If you’ve already created an estate plan, take a moment to give yourself a well-deserved pat on the back. Now, if you’ve created an estate plan and have moved to another state, you should take an additional minute to assess your plan. In general, your estate plan is valid in your new state, but you should take the time to go over the details with an attorney in case you need to make some small changes. There are several options you have when you’ve created an estate plan in one state and later move to another.
Option 1: Do Nothing. In general, your estate plan is not invalidated simply because you choose to move. Every state recognizes the validity of the laws of all the other states, and an estate plan created in one state will be valid in every other as long as it meets the legal requirements of the state in which it was created. Some states, however, may still require you to comply with their rules for estate planning for some assets, such as real estate located in your new state.

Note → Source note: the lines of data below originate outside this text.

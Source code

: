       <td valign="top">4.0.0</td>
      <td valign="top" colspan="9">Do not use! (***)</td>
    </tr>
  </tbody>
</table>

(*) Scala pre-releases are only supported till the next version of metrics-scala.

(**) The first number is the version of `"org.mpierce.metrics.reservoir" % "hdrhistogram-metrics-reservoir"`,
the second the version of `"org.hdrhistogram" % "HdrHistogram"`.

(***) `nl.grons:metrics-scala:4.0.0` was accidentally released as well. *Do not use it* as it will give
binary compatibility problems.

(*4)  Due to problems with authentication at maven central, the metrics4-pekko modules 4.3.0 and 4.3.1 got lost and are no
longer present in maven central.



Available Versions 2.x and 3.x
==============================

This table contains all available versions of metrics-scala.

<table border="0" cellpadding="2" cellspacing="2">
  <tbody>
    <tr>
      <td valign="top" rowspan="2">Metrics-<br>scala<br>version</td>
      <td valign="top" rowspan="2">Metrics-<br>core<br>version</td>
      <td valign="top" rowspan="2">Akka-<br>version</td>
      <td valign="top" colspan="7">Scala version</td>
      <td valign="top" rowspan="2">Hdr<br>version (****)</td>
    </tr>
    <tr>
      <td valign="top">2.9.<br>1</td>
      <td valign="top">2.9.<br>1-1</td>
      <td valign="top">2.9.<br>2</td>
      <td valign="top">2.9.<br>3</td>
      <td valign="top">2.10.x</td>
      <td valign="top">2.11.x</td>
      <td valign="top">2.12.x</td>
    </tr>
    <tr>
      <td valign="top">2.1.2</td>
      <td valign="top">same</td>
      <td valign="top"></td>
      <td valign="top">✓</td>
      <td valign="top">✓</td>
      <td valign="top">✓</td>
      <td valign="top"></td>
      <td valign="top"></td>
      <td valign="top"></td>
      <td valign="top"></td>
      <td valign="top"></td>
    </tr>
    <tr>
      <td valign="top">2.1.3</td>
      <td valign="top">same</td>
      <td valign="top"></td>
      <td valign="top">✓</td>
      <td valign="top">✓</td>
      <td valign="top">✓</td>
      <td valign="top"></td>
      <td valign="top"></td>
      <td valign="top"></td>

Option 2: Review And Update Your Plan: Your estate plan probably contains specific documents such as a will, living will, health care power of attorney and trusts. Take some time to review these, keeping an eye on when you created the documents. If they are more than a few years old, you may wish to update them to take into consideration changes in the law or family circumstances that have occurred since then.
Option 3: Create State-Specific Documents: Relax, there’s probably no need to completely re-tool your estate plan. However, you may want to create some documents anew, such as your living will or health care power of attorney. State laws on some documents can differ significantly, and the practical concerns of using a document created in another state make it prudent to create new documents so the people in your new state will not have a problem determining the document’s validity.